**ACTION ITEM**
What follows is a set of records; give them all back exactly.

**SOURCE DATA**
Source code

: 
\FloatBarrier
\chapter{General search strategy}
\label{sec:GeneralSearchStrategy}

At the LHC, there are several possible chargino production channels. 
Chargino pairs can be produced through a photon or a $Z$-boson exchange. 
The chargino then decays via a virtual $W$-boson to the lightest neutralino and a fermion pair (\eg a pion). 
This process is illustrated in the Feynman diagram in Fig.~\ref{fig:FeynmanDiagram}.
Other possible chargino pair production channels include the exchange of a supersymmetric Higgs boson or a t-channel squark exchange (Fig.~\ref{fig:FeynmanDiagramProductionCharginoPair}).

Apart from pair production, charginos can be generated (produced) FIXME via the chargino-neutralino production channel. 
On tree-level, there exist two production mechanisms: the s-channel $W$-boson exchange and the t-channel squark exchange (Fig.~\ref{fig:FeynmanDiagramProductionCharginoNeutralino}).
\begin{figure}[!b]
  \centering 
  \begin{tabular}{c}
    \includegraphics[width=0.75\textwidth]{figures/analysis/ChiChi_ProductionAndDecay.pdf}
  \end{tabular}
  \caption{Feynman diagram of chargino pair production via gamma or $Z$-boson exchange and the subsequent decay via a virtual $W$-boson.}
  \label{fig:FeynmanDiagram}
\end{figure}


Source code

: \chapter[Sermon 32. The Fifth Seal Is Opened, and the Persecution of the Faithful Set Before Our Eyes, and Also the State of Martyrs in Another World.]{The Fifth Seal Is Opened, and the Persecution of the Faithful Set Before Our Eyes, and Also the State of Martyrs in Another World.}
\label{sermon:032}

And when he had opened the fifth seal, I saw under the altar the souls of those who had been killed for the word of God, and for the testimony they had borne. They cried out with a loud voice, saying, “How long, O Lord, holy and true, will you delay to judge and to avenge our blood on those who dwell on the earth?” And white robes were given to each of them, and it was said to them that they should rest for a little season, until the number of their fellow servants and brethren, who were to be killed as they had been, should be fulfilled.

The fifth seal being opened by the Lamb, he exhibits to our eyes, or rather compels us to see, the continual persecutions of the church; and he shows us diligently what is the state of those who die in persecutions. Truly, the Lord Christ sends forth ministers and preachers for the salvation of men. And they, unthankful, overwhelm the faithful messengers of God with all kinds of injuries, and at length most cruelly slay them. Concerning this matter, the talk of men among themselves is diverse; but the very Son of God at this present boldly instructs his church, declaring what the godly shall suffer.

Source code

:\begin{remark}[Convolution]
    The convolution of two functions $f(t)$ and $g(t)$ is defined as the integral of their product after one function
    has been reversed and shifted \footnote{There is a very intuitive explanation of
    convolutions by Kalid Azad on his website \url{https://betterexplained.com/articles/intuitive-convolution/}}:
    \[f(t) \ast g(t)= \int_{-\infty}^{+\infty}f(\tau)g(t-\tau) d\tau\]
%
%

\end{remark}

**WRITTEN SOLUTION**
Source code

: 
\FloatBarrier
\chapter{General search strategy}
\label{sec:GeneralSearchStrategy}

At the LHC, there are several possible chargino production channels. 
Chargino pairs can be produced through a photon or a $Z$-boson exchange. 
The chargino then decays via a virtual $W$-boson to the lightest neutralino and a fermion pair (\eg a pion). 
This process is illustrated in the Feynman diagram in Fig.~\ref{fig:FeynmanDiagram}.
Other possible chargino pair production channels include the exchange of a supersymmetric Higgs boson or a t-channel squark exchange (Fig.~\ref{fig:FeynmanDiagramProductionCharginoPair}).

Apart from pair production, charginos can be generated (produced) FIXME via the chargino-neutralino production channel. 
On tree-level, there exist two production mechanisms: the s-channel $W$-boson exchange and the t-channel squark exchange (Fig.~\ref{fig:FeynmanDiagramProductionCharginoNeutralino}).
\begin{figure}[!b]
  \centering 
  \begin{tabular}{c}
    \includegraphics[width=0.75\textwidth]{figures/analysis/ChiChi_ProductionAndDecay.pdf}
  \end{tabular}
  \caption{Feynman diagram of chargino pair production via gamma or $Z$-boson exchange and the subsequent decay via a virtual $W$-boson.}
  \label{fig:FeynmanDiagram}
\end{figure}


Source code

: \chapter[Sermon 32. The Fifth Seal Is Opened, and the Persecution of the Faithful Set Before Our Eyes, and Also the State of Martyrs in Another World.]{The Fifth Seal Is Opened, and the Persecution of the Faithful Set Before Our Eyes, and Also the State of Martyrs in Another World.}
\label{sermon:032}

And when he had opened the fifth seal, I saw under the altar the souls of those who had been killed for the word of God, and for the testimony they had borne. They cried out with a loud voice, saying, “How long, O Lord, holy and true, will you delay to judge and to avenge our blood on those who dwell on the earth?” And white robes were given to each of them, and it was said to them that they should rest for a little season, until the number of their fellow servants and brethren, who were to be killed as they had been, should be fulfilled.

The fifth seal being opened by the Lamb, he exhibits to our eyes, or rather compels us to see, the continual persecutions of the church; and he shows us diligently what is the state of those who die in persecutions. Truly, the Lord Christ sends forth ministers and preachers for the salvation of men. And they, unthankful, overwhelm the faithful messengers of God with all kinds of injuries, and at length most cruelly slay them. Concerning this matter, the talk of men among themselves is diverse; but the very Son of God at this present boldly instructs his church, declaring what the godly shall suffer.

Source code

:\begin{remark}[Convolution]
    The convolution of two functions $f(t)$ and $g(t)$ is defined as the integral of their product after one function
    has been reversed and shifted \footnote{There is a very intuitive explanation of
    convolutions by Kalid Azad on his website \url{https://betterexplained.com/articles/intuitive-convolution/}}:
    \[f(t) \ast g(t)= \int_{-\infty}^{+\infty}f(\tau)g(t-\tau) d\tau\]
%
%

\end{remark}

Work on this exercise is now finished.